Max Wind-Cowie is Head of the Progressive Conservatism Project at Demos.
Sayeeda Warsi’s claim, in a speech yesterday, that a switch to AV would empower the BNP has met with a swift and hysterical response from AV supporters. Chris Huhne – Baroness Warsi's colleague in the Coalition Cabinet – has accused her of 'Goebbels-like propaganda' and the Yes campaign is busy asserting to anyone who’ll listen (an increasingly small number of people) that AV would, in fact, make life harder for the BNP.
So, what's the truth about the impact of AV on the character of British politics?
Well I’m no expert – so I can only really go on what the pro-AV campaign told me themselves. I was recently invited, along with a number of progressive conservative writers, policy analysts and think-tankers to a meeting at the official AV campaign HQ to be briefed on why we should support AV. I made it clear, along with other attendees, at the beginning of the meeting that I was as-yet undecided (a state of limbo I can happily report that I’ve emerged from subsequently).
Present was a former Parliamentary Candidate who was there to urge us to support change and to explain why AV would be of benefit to us all. She told us, in no uncertain terms, that she was supporting AV in part because she knew that, had she been able to pick up second preferences from BNP supporters by communicating to them her support for elements of their platform, she would have won her seat.
This was not some fringe candidate – she is a leading AV supporter for one of the three main UK political parties. Her views were not challenged by the other AV supporters in the room – although I have no doubt that they were equally disgusted by her apparent willingness to pander to extremists – and she wasn't called out because she wasn't wrong. No-one can reasonably argue that AV will not incentivise politicians to flirt with extremists – whose supporters’ votes will count more than once as their own candidates are eliminated and their second preferences counted. Be it the BNP, Respect or Islamists parties, AV will encourage candidates from the mainstream to make promises to the fringes.
Of course, Huhne and friends are right in one sense. AV would make it a little harder for the BNP to win a Parliamentary seat. The threshold they would have to break through would make it nigh-on impossible for them to establish a foothold in Westminster seeing as there is no evidence, whatsoever, that there is a constituency in the UK where more than half the population are racists or fascists.

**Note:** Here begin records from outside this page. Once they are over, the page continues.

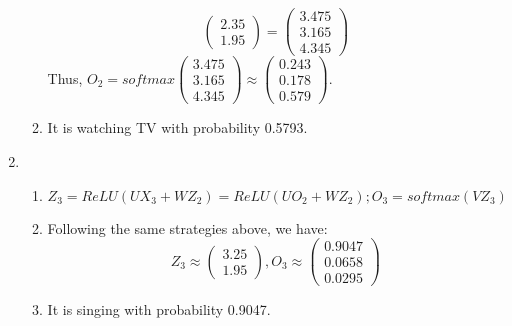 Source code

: \documentclass[english]{article}
\begin{document}
\begin{enumerate}
\begin{enumerate}
\[         \begin{pmatrix}
                 2.35 \\
                 1.95
         \end{pmatrix}=
         \begin{pmatrix}
                 3.475 \\
                 3.165 \\
                 4.345
         \end{pmatrix}
         \]
         Thus, $O_2= softmax
         \begin{pmatrix}
                 3.475 \\
                 3.165 \\
                 4.345
         \end{pmatrix} \approx 
         \begin{pmatrix}
                 0.243 \\
                 0.178 \\
                 0.579
         \end{pmatrix}$.
         
        \item It is watching TV with probability 0.5793.
    \end{enumerate}
    \item \begin{enumerate}
        \item $Z_3 = ReLU(UX_3+WZ_2) = ReLU(UO_2+WZ_2); O_3 = softmax(VZ_3)$
        \item Following the same strategies above, we have:
        \[
        Z_3 \approx
        \begin{pmatrix}
                 3.25 \\
                 1.95
         \end{pmatrix}, 
         O_3 \approx
        \begin{pmatrix}
                 0.9047 \\
                 0.0658 \\
                 0.0295
         \end{pmatrix}
        \]
        \item It is singing with probability 0.9047.
    \end{enumerate}
\end{enumerate}
\end{document}
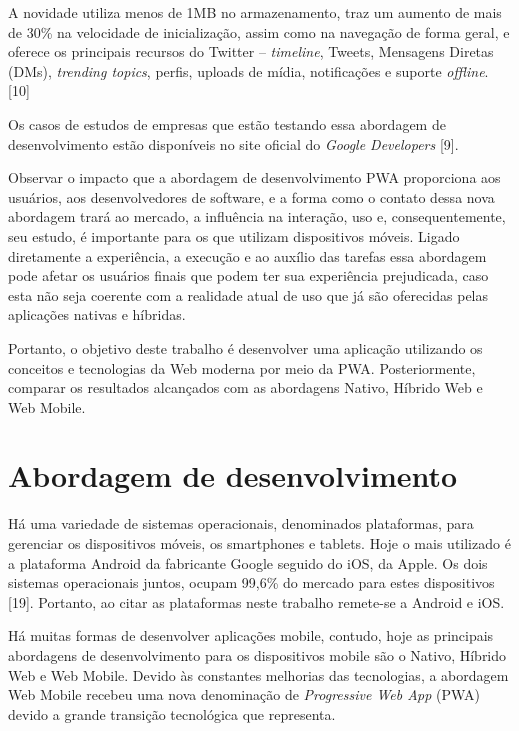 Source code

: \begin{citacaodireta}
A novidade utiliza menos de 1MB no armazenamento, traz um aumento de mais de 30\% na velocidade de inicialização, assim como na navegação de forma geral, e oferece os principais recursos do Twitter – \textit{timeline}, Tweets, Mensagens Diretas (DMs), \textit{trending topics}, perfis, uploads de mídia, notificações e suporte \textit{offline}. [10]
\end{citacaodireta}

Os casos de estudos de empresas que estão testando essa abordagem de desenvolvimento estão disponíveis no site oficial do \textit{Google Developers} [9].

Observar o impacto que a abordagem de desenvolvimento PWA proporciona aos usuários, aos desenvolvedores de software, e a forma como o contato dessa nova abordagem trará ao mercado, a influência na interação, uso e, consequentemente, seu estudo, é importante para os que utilizam dispositivos móveis. Ligado diretamente a experiência, a execução e ao auxílio das tarefas essa abordagem pode afetar os usuários finais que podem ter sua experiência prejudicada, caso esta não seja coerente com a realidade atual de uso que já são oferecidas pelas aplicações nativas e híbridas.

Portanto, o objetivo deste trabalho é desenvolver uma aplicação utilizando os conceitos e tecnologias da Web moderna por meio da PWA. Posteriormente, comparar os resultados alcançados com as abordagens Nativo, Híbrido Web e Web Mobile.


\section{\esp Abordagem de desenvolvimento}

Há uma variedade de sistemas operacionais, denominados plataformas, para gerenciar os dispositivos móveis, os smartphones e tablets. Hoje o mais utilizado é a plataforma Android da fabricante Google seguido do iOS, da Apple. Os dois sistemas operacionais juntos, ocupam 99,6\% do mercado para estes dispositivos [19]. Portanto, ao citar as plataformas neste trabalho remete-se a Android e iOS.

Há muitas formas de desenvolver aplicações mobile, contudo, hoje as principais abordagens de desenvolvimento para os dispositivos mobile são o Nativo, Híbrido Web e Web Mobile. Devido às constantes melhorias das tecnologias, a abordagem Web Mobile recebeu uma nova denominação de \textit{Progressive Web App} (PWA) devido a grande transição  tecnológica que representa.

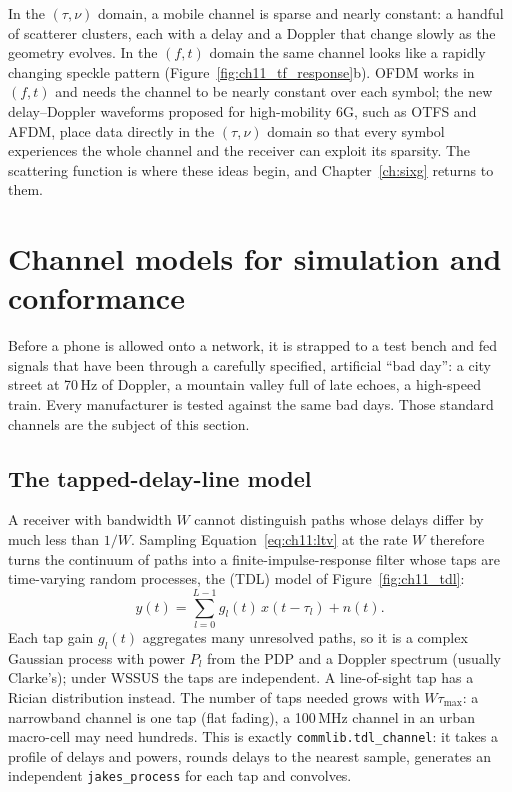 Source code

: \begin{keyidea}
In the $(\tau,\nu)$ domain, a mobile channel is sparse and nearly constant: a handful of scatterer
clusters, each with a delay and a Doppler that change slowly as the geometry evolves. In the
$(f,t)$ domain the same channel looks like a rapidly changing speckle pattern
(Figure~\ref{fig:ch11_tf_response}b). OFDM works in $(f,t)$ and needs the channel to be nearly
constant over each symbol; the new delay--Doppler waveforms proposed for high-mobility 6G, such as
OTFS and AFDM, place data directly in the $(\tau,\nu)$ domain so that every symbol experiences the whole
channel and the receiver can exploit its sparsity. The scattering function is where these ideas
begin, and Chapter~\ref{ch:sixg} returns to them.
\end{keyidea}

\section{Channel models for simulation and conformance}
\label{sec:ch11:standardmodels}

Before a phone is allowed onto a network, it is strapped to a test bench and fed signals that
have been through a carefully specified, artificial ``bad day'': a city street at 70\,Hz of
Doppler, a mountain valley full of late echoes, a high-speed train. Every manufacturer is tested
against the same bad days. Those standard channels are the subject of this section.

\subsection{The tapped-delay-line model}

A receiver with bandwidth $W$ cannot distinguish paths whose delays differ by much less than
$1/W$. Sampling Equation~\eqref{eq:ch11:ltv} at the rate $W$ therefore turns the continuum of paths
into a finite-impulse-response filter whose taps are time-varying random processes, the
 (TDL) model of Figure~\ref{fig:ch11_tdl}:
\begin{equation}
y(t)=\sum_{l=0}^{L-1}g_l(t)\,x(t-\tau_l)+n(t).
\end{equation}
Each tap gain $g_l(t)$ aggregates many unresolved paths, so it is a complex Gaussian process with
power $P_l$ from the PDP and a Doppler spectrum (usually Clarke's); under WSSUS the taps are
independent. A line-of-sight tap has a Rician distribution instead. The number of taps needed grows
with $W\tau_{\max}$: a narrowband channel is one tap (flat fading), a 100\,MHz channel in an urban
macro-cell may need hundreds. This is exactly \texttt{commlib.tdl\_channel}: it takes a profile of
delays and powers, rounds delays to the nearest sample, generates an independent
\texttt{jakes\_process} for each tap and convolves.

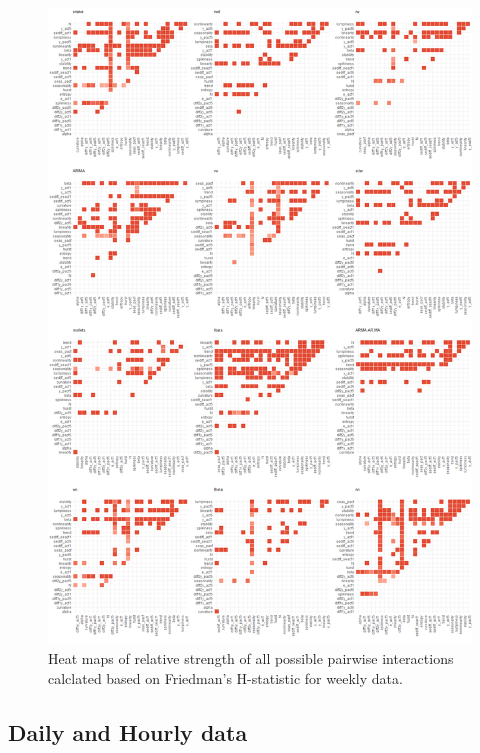 \documentclass[11pt,a4paper,]{article}
\begin{document}
\begin{figure}
\centering
\includegraphics{figures/friedmanHW-1.png}
\caption{\label{fig:friedmanHW}Heat maps of relative strength of all
possible pairwise interactions calclated based on Friedman's H-statistic
for weekly data.}
\end{figure}

\newpage

\subsection{Daily and Hourly data}\label{daily-and-hourly-data}
\end{document}
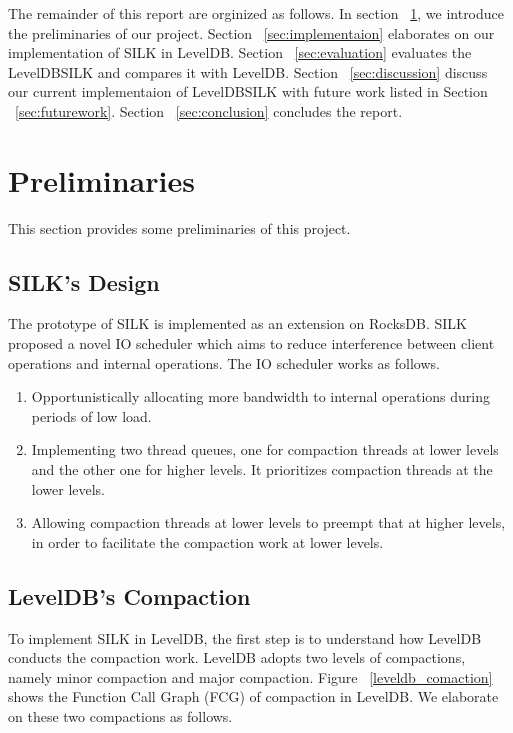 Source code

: \documentclass[letter,twocolumn,10pt]{article}
\begin{document}
The remainder of this report are orginized as follows. In section ~\ref{sec:preliminary}, we introduce the preliminaries of our project. Section ~\ref{sec:implementaion} elaborates on our implementation of SILK in LevelDB. Section ~\ref{sec:evaluation} evaluates the LevelDBSILK and compares it with LevelDB. Section ~\ref{sec:discussion} discuss our current implementaion of LevelDBSILK with future work listed in Section ~\ref{sec:futurework}. Section ~\ref{sec:conclusion} concludes the report.
\section{Preliminaries}
\label{sec:preliminary}
This section provides some preliminaries of this project.

\subsection {SILK's Design}
\label{sec:ioscheduler}
The prototype of SILK is implemented as an extension on RocksDB. SILK proposed a novel IO scheduler which aims to reduce interference between client operations and internal operations. The IO scheduler works as follows.
\begin{enumerate}
\item Opportunistically allocating more bandwidth to internal operations during periods of low load.
\item Implementing two thread queues, one for compaction threads at lower levels and the other one for higher levels. It prioritizes compaction threads at the lower levels.
\item Allowing compaction threads at lower levels to preempt that at higher levels, in order to facilitate the compaction work at lower levels.
\end{enumerate}

\subsection {LevelDB's Compaction}
\label{sec:leveldbcom}
To implement SILK in LevelDB, the first step is to understand how LevelDB conducts the compaction work. LevelDB adopts two levels of compactions, namely minor compaction and major compaction. Figure ~\ref{leveldb_comaction} shows the Function Call Graph (FCG) of compaction in LevelDB. We elaborate on these two compactions as follows.
\end{document}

But he has fundamentally misunderstood the very real threat that Baroness Warsi is warning of. She understands, as should we all, that the BNP will struggle to break through into Parliament even under the current system – as evidenced by the plain, simple fact that they have been unable to do so thus far.
The difference, under AV, is that those voters who do lend their support to the BNP will be empowered to influence other parties too. After their first choice – their BNP choice – has been eliminated, their votes will be counted again and again till someone gets 50%. That provides a direct incentive to other candidates, other parties, to pander to that minority who believe in modern-day Nazism. And, on the basis of my strange conversation with a prominent AV supporter, some candidates are planning to do just that.
Some will say this is not really such a bad thing. It will provide a safety-valve for those who feel left out of mainstream politics, it might diffuse anger and resentment at the political class. But whatever your view on whether AV makes politics better or worse, there is no arguing with the fact that it will lend more influence and more power to supporters of extreme politics. And it is fundamentally dishonest for AV supporters to claim otherwise – especially seeing as their own spokespeople are more than happy to acknowledge the truth in private.